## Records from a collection

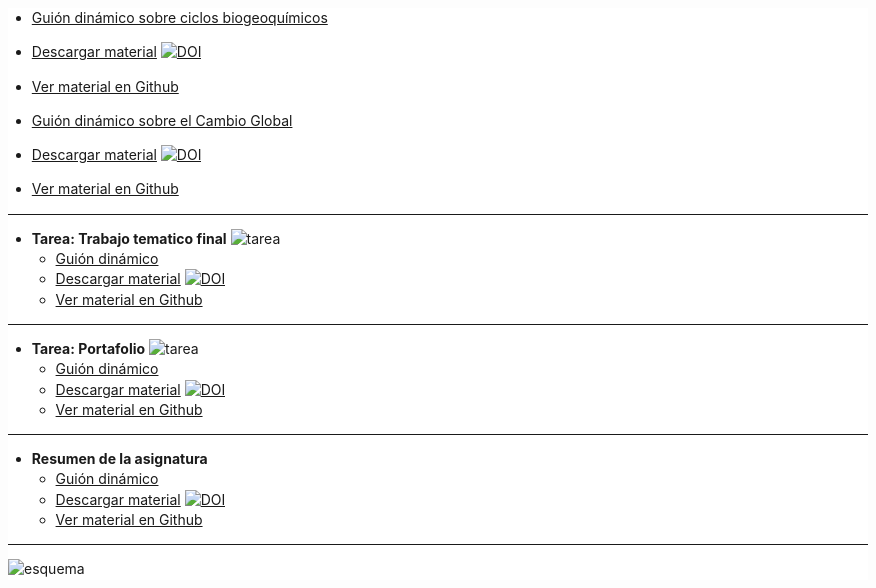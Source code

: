  - [Guión dinámico sobre ciclos biogeoquímicos](https://rawcdn.githack.com/aprendiendo-cosas/Te_ciclos_biogeo_ecologia_ccaa/2020-2021/guion_ciclos_biogeoquimicos.html)
  - [Descargar material](https://zenodo.org/record/4850659/files/aprendiendo-cosas/Te_ciclos_biogeo_ecologia_ccaa-v.2020-2021.zip?download=1) [![DOI](https://zenodo.org/badge/DOI/10.5281/zenodo.4850659.svg)](https://doi.org/10.5281/zenodo.4850659)
  - [Ver material en Github](https://github.com/aprendiendo-cosas/Te_ciclos_biogeo_ecologia_ccaa/tree/2020-2021)

   

  - [Guión dinámico sobre el Cambio Global](https://rawcdn.githack.com/aprendiendo-cosas/Te_cambio_global_ecologia_ccaa/2020-2021/guion_cambio_global.html)
  - [Descargar material](https://zenodo.org/record/5595963/files/aprendiendo-cosas/Te_cambio_global_ecologia_ccaa-2020-2021.zip?download=1) [![DOI](https://zenodo.org/badge/DOI/10.5281/zenodo.5595963.svg)](https://doi.org/10.5281/zenodo.5595963)
  - [Ver material en Github](https://github.com/aprendiendo-cosas/Te_cambio_global_ecologia_ccaa/tree/2020-2021)

------

- **Tarea: Trabajo tematico final**  ![tarea](https://github.com/aprendiendo-cosas/ecologia_CCAA_UCO/raw/master/imagenes/tarea.png) 
  - [Guión dinámico](https://rawcdn.githack.com/aprendiendo-cosas/T_trabajo_tematico_ecologia_ccaa/2020-2021/guion_trabajo_tematico.html)
  - [Descargar material](https://zenodo.org/record/5596014/files/aprendiendo-cosas/T_trabajo_tematico_ecologia_ccaa-2020-2021.zip?download=1) [![DOI](https://zenodo.org/badge/DOI/10.5281/zenodo.5596014.svg)](https://doi.org/10.5281/zenodo.5596014)
  - [Ver material en Github](https://github.com/aprendiendo-cosas/T_trabajo_tematico_ecologia_ccaa/tree/2020-2021)

------

- **Tarea: Portafolio**  ![tarea](https://github.com/aprendiendo-cosas/ecologia_CCAA_UCO/raw/master/imagenes/tarea.png) 
  - [Guión dinámico](https://rawcdn.githack.com/aprendiendo-cosas/T_portafolio_ecologia_ccaa/2020-2021/guion_portafolio.html)
  - [Descargar material](https://zenodo.org/record/5596133/files/aprendiendo-cosas/T_portafolio_ecologia_ccaa-2020-2021.zip?download=1) [![DOI](https://zenodo.org/badge/DOI/10.5281/zenodo.5596133.svg)](https://doi.org/10.5281/zenodo.5596133)
  - [Ver material en Github](https://github.com/aprendiendo-cosas/T_portafolio_ecologia_ccaa/tree/2020-2021)

------

- **Resumen de la asignatura** 
  - [Guión dinámico](https://rawcdn.githack.com/aprendiendo-cosas/resumen_evaluacion_ecologia_ccaa/2020-2021/resumen_asignatura.html)
  - [Descargar material](https://zenodo.org/record/5596161/files/aprendiendo-cosas/resumen_evaluacion_ecologia_ccaa-2020-2021.zip?download=1) [![DOI](https://zenodo.org/badge/DOI/10.5281/zenodo.5596161.svg)](https://doi.org/10.5281/zenodo.5596161)
  - [Ver material en Github](https://github.com/aprendiendo-cosas/resumen_evaluacion_ecologia_ccaa/tree/2020-2021)

------

 

 

![esquema](https://github.com/aprendiendo-cosas/resumen_evaluacion_ecologia_ccaa/raw/main/imagenes/niveles_actividades.png)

## EXERCISE INSTRUCTIONS
Set each line of the records down again exactly as it reads. Omit the pictures.

## FINAL ANSWER
Source code

:  - [Guión dinámico sobre ciclos biogeoquímicos](https://rawcdn.githack.com/aprendiendo-cosas/Te_ciclos_biogeo_ecologia_ccaa/2020-2021/guion_ciclos_biogeoquimicos.html)
  - [Descargar material](https://zenodo.org/record/4850659/files/aprendiendo-cosas/Te_ciclos_biogeo_ecologia_ccaa-v.2020-2021.zip?download=1) [![DOI](https://zenodo.org/badge/DOI/10.5281/zenodo.4850659.svg)](https://doi.org/10.5281/zenodo.4850659)
  - [Ver material en Github](https://github.com/aprendiendo-cosas/Te_ciclos_biogeo_ecologia_ccaa/tree/2020-2021)

   

  - [Guión dinámico sobre el Cambio Global](https://rawcdn.githack.com/aprendiendo-cosas/Te_cambio_global_ecologia_ccaa/2020-2021/guion_cambio_global.html)
  - [Descargar material](https://zenodo.org/record/5595963/files/aprendiendo-cosas/Te_cambio_global_ecologia_ccaa-2020-2021.zip?download=1) [![DOI](https://zenodo.org/badge/DOI/10.5281/zenodo.5595963.svg)](https://doi.org/10.5281/zenodo.5595963)
  - [Ver material en Github](https://github.com/aprendiendo-cosas/Te_cambio_global_ecologia_ccaa/tree/2020-2021)

------

- **Tarea: Trabajo tematico final**  ![tarea](https://github.com/aprendiendo-cosas/ecologia_CCAA_UCO/raw/master/imagenes/tarea.png) 
  - [Guión dinámico](https://rawcdn.githack.com/aprendiendo-cosas/T_trabajo_tematico_ecologia_ccaa/2020-2021/guion_trabajo_tematico.html)
  - [Descargar material](https://zenodo.org/record/5596014/files/aprendiendo-cosas/T_trabajo_tematico_ecologia_ccaa-2020-2021.zip?download=1) [![DOI](https://zenodo.org/badge/DOI/10.5281/zenodo.5596014.svg)](https://doi.org/10.5281/zenodo.5596014)
  - [Ver material en Github](https://github.com/aprendiendo-cosas/T_trabajo_tematico_ecologia_ccaa/tree/2020-2021)

------

- **Tarea: Portafolio**  ![tarea](https://github.com/aprendiendo-cosas/ecologia_CCAA_UCO/raw/master/imagenes/tarea.png) 
  - [Guión dinámico](https://rawcdn.githack.com/aprendiendo-cosas/T_portafolio_ecologia_ccaa/2020-2021/guion_portafolio.html)
  - [Descargar material](https://zenodo.org/record/5596133/files/aprendiendo-cosas/T_portafolio_ecologia_ccaa-2020-2021.zip?download=1) [![DOI](https://zenodo.org/badge/DOI/10.5281/zenodo.5596133.svg)](https://doi.org/10.5281/zenodo.5596133)
  - [Ver material en Github](https://github.com/aprendiendo-cosas/T_portafolio_ecologia_ccaa/tree/2020-2021)

------

- **Resumen de la asignatura** 
  - [Guión dinámico](https://rawcdn.githack.com/aprendiendo-cosas/resumen_evaluacion_ecologia_ccaa/2020-2021/resumen_asignatura.html)
  - [Descargar material](https://zenodo.org/record/5596161/files/aprendiendo-cosas/resumen_evaluacion_ecologia_ccaa-2020-2021.zip?download=1) [![DOI](https://zenodo.org/badge/DOI/10.5281/zenodo.5596161.svg)](https://doi.org/10.5281/zenodo.5596161)
  - [Ver material en Github](https://github.com/aprendiendo-cosas/resumen_evaluacion_ecologia_ccaa/tree/2020-2021)

------

 

 

![esquema](https://github.com/aprendiendo-cosas/resumen_evaluacion_ecologia_ccaa/raw/main/imagenes/niveles_actividades.png)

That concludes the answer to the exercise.